Scientists have figured out a way to use an artificial intelligence-based system to make the results of opinion polls more reliable.
Researchers from Spain, at the Universidad Politécnica de Madrid’s Facultad de Informática have established a fuzzy neural network that uses a numerical and categorical imputation method to recreate incomplete datasets. This system attains much better results than the imputation methods currently being used in opinion polling. The results of the research have been published in the specialized Neural Computing & Applications journal.
It is well-known that missing data is a problem in most surveys conducted in a host of domains. In political opinion polling inaccuracy can be attributed to how unanswered questions are handled. Imputation is the most frequently used procedure for accounting for missing information.
Imputation methods compute and add the missing data to the sample to get a more thorough dataset.
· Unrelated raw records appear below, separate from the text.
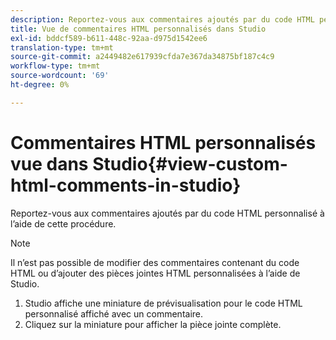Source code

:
 ```yaml
---
description: Reportez-vous aux commentaires ajoutés par du code HTML personnalisé à l’aide de cette procédure.
title: Vue de commentaires HTML personnalisés dans Studio
exl-id: bddcf589-b611-448c-92aa-d975d1542ee6
translation-type: tm+mt
source-git-commit: a2449482e617939cfda7e367da34875bf187c4c9
workflow-type: tm+mt
source-wordcount: '69'
ht-degree: 0%

---
```


# Commentaires HTML personnalisés vue dans Studio{#view-custom-html-comments-in-studio}

Reportez-vous aux commentaires ajoutés par du code HTML personnalisé à l’aide de cette procédure.

>[!NOTE]
>
>Il n’est pas possible de modifier des commentaires contenant du code HTML ou d’ajouter des pièces jointes HTML personnalisées à l’aide de Studio.

1. Studio affiche une miniature de prévisualisation pour le code HTML personnalisé affiché avec un commentaire.
1. Cliquez sur la miniature pour afficher la pièce jointe complète.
Imputation methods can infer numerical and categorical data.
The researchers Jesús Cardeñosa, of the Artificial Intelligence Department at the Facultad de Informática, and Pilar Rey del Castillo, of the Institute of Fiscal Studies at the Spanish Ministry of Economics, have revised Gabrys and Bargiela’s numerical imputation process to infer categorical data.
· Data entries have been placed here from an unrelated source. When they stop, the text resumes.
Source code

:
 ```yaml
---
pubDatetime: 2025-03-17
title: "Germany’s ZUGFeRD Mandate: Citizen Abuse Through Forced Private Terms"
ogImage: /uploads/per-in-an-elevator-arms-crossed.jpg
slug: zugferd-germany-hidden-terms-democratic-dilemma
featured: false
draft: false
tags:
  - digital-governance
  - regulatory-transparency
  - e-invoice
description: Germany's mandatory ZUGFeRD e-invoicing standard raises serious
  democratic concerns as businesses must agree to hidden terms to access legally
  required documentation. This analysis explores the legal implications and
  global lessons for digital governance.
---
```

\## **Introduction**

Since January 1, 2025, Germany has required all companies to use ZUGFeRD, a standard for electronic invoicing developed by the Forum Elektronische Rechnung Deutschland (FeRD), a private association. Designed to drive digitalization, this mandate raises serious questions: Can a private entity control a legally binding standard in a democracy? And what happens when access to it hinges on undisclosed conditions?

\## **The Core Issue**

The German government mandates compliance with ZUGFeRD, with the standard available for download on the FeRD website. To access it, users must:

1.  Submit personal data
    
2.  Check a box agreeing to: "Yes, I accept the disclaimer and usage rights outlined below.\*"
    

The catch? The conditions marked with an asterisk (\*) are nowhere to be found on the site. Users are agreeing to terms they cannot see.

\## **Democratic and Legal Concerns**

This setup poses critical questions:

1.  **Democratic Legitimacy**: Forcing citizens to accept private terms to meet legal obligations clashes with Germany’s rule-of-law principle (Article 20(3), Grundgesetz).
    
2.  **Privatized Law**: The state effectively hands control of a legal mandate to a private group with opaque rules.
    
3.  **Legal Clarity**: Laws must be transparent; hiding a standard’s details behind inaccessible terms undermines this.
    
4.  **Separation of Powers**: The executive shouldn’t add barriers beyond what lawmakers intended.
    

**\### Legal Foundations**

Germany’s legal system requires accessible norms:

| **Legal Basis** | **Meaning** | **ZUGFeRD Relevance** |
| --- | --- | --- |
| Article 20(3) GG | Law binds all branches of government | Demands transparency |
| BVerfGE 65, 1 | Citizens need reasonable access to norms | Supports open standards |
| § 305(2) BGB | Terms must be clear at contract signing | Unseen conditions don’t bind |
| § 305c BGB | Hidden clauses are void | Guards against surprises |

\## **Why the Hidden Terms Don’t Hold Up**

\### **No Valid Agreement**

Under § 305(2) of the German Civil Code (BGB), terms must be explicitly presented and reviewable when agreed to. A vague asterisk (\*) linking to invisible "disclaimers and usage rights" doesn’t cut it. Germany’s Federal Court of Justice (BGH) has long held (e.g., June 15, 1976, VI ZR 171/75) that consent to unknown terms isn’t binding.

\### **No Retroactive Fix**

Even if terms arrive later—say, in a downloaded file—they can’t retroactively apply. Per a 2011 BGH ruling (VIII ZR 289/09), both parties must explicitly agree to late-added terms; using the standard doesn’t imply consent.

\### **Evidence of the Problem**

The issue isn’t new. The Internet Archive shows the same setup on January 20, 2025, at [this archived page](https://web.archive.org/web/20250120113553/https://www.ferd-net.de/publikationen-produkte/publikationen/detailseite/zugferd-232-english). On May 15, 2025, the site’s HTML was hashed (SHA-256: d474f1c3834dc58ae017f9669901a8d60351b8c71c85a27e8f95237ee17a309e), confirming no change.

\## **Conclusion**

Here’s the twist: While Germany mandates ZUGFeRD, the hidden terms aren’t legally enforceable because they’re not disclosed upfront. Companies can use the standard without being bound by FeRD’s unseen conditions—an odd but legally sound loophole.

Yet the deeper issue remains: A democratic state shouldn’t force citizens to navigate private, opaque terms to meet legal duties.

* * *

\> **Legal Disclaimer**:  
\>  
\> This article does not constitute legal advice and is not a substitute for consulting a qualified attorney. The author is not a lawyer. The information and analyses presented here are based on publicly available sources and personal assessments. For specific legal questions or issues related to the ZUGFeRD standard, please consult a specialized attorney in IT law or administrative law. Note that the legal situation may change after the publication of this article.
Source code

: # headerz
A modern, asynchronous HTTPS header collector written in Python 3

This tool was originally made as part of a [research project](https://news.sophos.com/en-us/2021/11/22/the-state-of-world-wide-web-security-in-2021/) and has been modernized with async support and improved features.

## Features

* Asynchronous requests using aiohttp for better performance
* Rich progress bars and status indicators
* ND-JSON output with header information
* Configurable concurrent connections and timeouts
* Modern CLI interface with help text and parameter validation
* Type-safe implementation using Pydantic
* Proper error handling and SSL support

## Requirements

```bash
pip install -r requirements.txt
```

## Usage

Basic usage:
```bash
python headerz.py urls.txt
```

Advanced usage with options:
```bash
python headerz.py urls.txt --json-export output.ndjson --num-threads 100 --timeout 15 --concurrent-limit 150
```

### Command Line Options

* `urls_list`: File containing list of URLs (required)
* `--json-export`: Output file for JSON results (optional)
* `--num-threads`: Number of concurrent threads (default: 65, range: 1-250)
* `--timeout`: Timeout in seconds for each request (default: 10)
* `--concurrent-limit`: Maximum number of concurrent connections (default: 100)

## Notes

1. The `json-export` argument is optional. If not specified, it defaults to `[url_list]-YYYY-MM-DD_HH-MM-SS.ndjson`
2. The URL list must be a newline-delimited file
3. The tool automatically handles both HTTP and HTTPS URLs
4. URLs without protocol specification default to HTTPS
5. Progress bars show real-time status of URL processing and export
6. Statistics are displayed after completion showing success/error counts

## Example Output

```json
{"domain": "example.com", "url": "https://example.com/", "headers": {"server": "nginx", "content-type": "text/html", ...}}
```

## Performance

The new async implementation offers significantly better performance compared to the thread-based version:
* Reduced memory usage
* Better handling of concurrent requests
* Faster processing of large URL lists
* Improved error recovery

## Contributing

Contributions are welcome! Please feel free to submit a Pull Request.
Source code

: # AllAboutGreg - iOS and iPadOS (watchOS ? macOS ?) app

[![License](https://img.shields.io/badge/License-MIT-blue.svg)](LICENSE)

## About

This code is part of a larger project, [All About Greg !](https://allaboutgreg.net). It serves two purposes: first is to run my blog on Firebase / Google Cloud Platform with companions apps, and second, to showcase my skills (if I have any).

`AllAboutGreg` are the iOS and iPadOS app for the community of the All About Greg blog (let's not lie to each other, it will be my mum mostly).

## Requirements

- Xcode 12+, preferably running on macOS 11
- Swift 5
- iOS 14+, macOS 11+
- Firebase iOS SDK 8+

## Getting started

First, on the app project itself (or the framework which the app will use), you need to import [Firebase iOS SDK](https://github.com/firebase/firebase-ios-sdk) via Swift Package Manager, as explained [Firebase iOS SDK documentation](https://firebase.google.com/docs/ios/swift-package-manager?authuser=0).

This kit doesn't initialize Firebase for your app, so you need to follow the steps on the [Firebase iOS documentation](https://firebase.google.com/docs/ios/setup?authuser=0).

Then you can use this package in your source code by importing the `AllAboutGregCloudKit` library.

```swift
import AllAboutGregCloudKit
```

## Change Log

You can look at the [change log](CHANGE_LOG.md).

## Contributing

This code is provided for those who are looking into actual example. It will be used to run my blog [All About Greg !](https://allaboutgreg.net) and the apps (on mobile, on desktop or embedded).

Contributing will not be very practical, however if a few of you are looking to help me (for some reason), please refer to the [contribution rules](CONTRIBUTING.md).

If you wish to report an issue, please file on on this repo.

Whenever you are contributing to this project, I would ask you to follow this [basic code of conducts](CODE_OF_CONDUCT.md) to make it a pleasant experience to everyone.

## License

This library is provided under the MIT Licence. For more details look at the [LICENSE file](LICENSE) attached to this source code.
Using this system, imputation can be used to determine the voting intention of a person that has not given answers for all of the opinion poll questions. It can supposedly do this with accuracy levels around 90%. This is a huge improvement on existing methods.
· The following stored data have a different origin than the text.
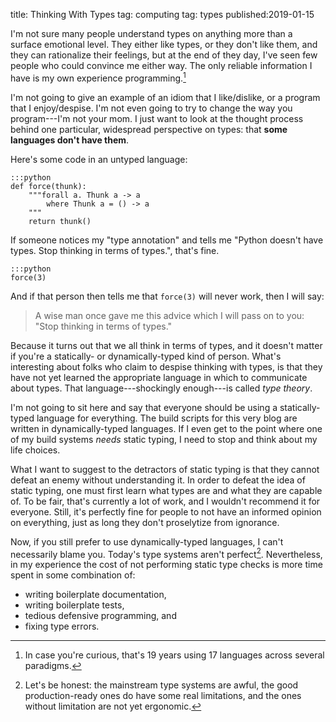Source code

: title: Thinking With Types
tag: computing
tag: types
published:2019-01-15

I'm not sure many people understand types on anything more than a surface emotional level.
They either like types, or they don't like them, and they can rationalize their feelings, but at the end of they day, I've seen few people who could convince me either way.
The only reliable information I have is my own experience programming.[^what-experience]

[^what-experience]: In case you're curious, that's 19 years using 17 languages across several paradigms.

I'm not going to give an example of an idiom that I like/dislike, or a program that I enjoy/despise.
I'm not even going to try to change the way you program---I'm not your mom.
I just want to look at the thought process behind one particular, widespread perspective on types: that **some languages don't have them**.


Here's some code in an untyped language:

```
:::python
def force(thunk):
    """forall a. Thunk a -> a
        where Thunk a = () -> a
    """
    return thunk()
```

If someone notices my "type annotation" and tells me "Python doesn't have types. Stop thinking in terms of types.", that's fine.

```
:::python
force(3)
```

And if that person then tells me that `force(3)` will never work, then I will say:

  > A wise man once gave me this advice which I will pass on to you: "Stop thinking in terms of types."

Because it turns out that we all think in terms of types, and it doesn't matter if you're a statically- or dynamically-typed kind of person.
What's interesting about folks who claim to despise thinking with types, is that they have not yet learned the appropriate language in which to communicate about types.
That language---shockingly enough---is called _type theory_.


I'm not going to sit here and say that everyone should be using a statically-typed language for everything.
The build scripts for this very blog are written in dynamically-typed languages.
If I even get to the point where one of my build systems _needs_ static typing, I need to stop and think about my life choices.

What I want to suggest to the detractors of static typing is that they cannot defeat an enemy without understanding it.
In order to defeat the idea of static typing, one must first learn what types are and what they are capable of.
To be fair, that's currently a lot of work, and I wouldn't recommend it for everyone.
Still, it's perfectly fine for people to not have an informed opinion on everything, just as long they don't proselytize from ignorance.

Now, if you still prefer to use dynamically-typed languages, I can't necessarily blame you.
Today's type systems aren't perfect[^today-problems].
Nevertheless, in my experience the cost of not performing static type checks is more time spent in some combination of:

  * writing boilerplate documentation,
  * writing boilerplate tests,
  * tedious defensive programming, and
  * fixing type errors.

[^today-problems]: Let's be honest: the mainstream type systems are awful, the good production-ready ones do have some real limitations, and the ones without limitation are not yet ergonomic.
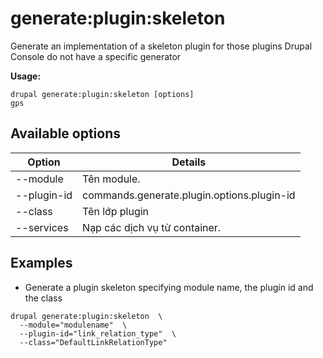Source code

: # generate:plugin:skeleton
Generate an implementation of a skeleton plugin for those plugins Drupal Console do not have a specific generator

**Usage:**
```
drupal generate:plugin:skeleton [options]
gps
```

## Available options
Option | Details
-------|-------------
--module | Tên module.
--plugin-id | commands.generate.plugin.options.plugin-id
--class | Tên lớp plugin
--services | Nạp các dịch vụ từ container.

## Examples
* Generate a plugin skeleton specifying module name, the plugin id and the class
```
drupal generate:plugin:skeleton  \
  --module="modulename"  \
  --plugin-id="link_relation_type"  \
  --class="DefaultLinkRelationType"
```
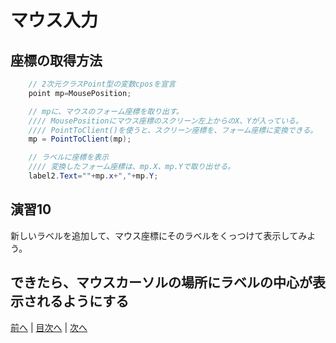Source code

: # マウス入力

## 座標の取得方法
```cs
    // 2次元クラスPoint型の変数cposを宣言
    point mp=MousePosition;

    // mpに、マウスのフォーム座標を取り出す。
    //// MousePositionにマウス座標のスクリーン左上からのX、Yが入っている。
    //// PointToClient()を使うと、スクリーン座標を、フォーム座標に変換できる。
    mp = PointToClient(mp);

    // ラベルに座標を表示
    //// 変換したフォーム座標は、mp.X、mp.Yで取り出せる。
    label2.Text=""+mp.x+","+mp.Y;
```

## 演習10
新しいラベルを追加して、マウス座標にそのラベルをくっつけて表示してみよう。

できたら、マウスカーソルの場所にラベルの中心が表示されるようにする
---

[前へ](09.md) | [目次へ](README.md#%E7%9B%AE%E6%AC%A1) | [次へ](11.md)
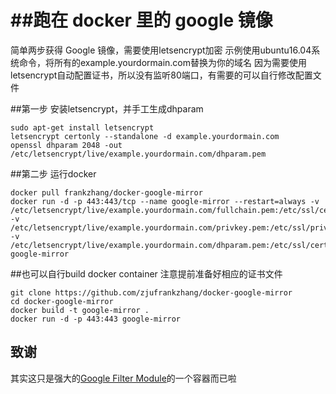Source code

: ##跑在 docker 里的 google 镜像
======

简单两步获得 Google 镜像，需要使用letsencrypt加密
示例使用ubuntu16.04系统命令，将所有的example.yourdormain.com替换为你的域名
因为需要使用letsencrypt自动配置证书，所以没有监听80端口，有需要的可以自行修改配置文件

##第一步
安装letsencrypt，并手工生成dhparam
```
sudo apt-get install letsencrypt
letsencrypt certonly --standalone -d example.yourdormain.com
openssl dhparam 2048 -out /etc/letsencrypt/live/example.yourdormain.com/dhparam.pem
```
##第二步
运行docker
```
docker pull frankzhang/docker-google-mirror
docker run -d -p 443:443/tcp --name google-mirror --restart=always -v /etc/letsencrypt/live/example.yourdormain.com/fullchain.pem:/etc/ssl/certs/fullchain.pem:ro -v /etc/letsencrypt/live/example.yourdormain.com/privkey.pem:/etc/ssl/private/privkey.pem:ro  -v /etc/letsencrypt/live/example.yourdormain.com/dhparam.pem:/etc/ssl/certs/dhparam.pem:ro google-mirror
```
##也可以自行build docker container
注意提前准备好相应的证书文件
```
git clone https://github.com/zjufrankzhang/docker-google-mirror
cd docker-google-mirror
docker build -t google-mirror .
docker run -d -p 443:443 google-mirror
```

致谢
------

其实这只是强大的[Google Filter Module](https://github.com/cuber/ngx_http_google_filter_module)的一个容器而已啦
Other possible uses for this neural network are medical diagnosis or surveying using categorical variables. Stats geeks are probably salivating at the thought of using a new toy to gather accurate data.
The first stage of this new imputation method is to describe the distances among categories using fuzzy logic. With the support of the neural network that learns from each case, it then decides where each category is located within the different dataset spaces. Finally, it spreads the network architecture to all the data and processes the missing data.
Yes, it’s a system of computerized surveying that learns from different sets of data. It is likely that the reliability of this new system will be scrutinized in the future. That’s not exactly a bad thing at this point.
A system like this needs to be thoroughly vetted before it is put into use in the academic community.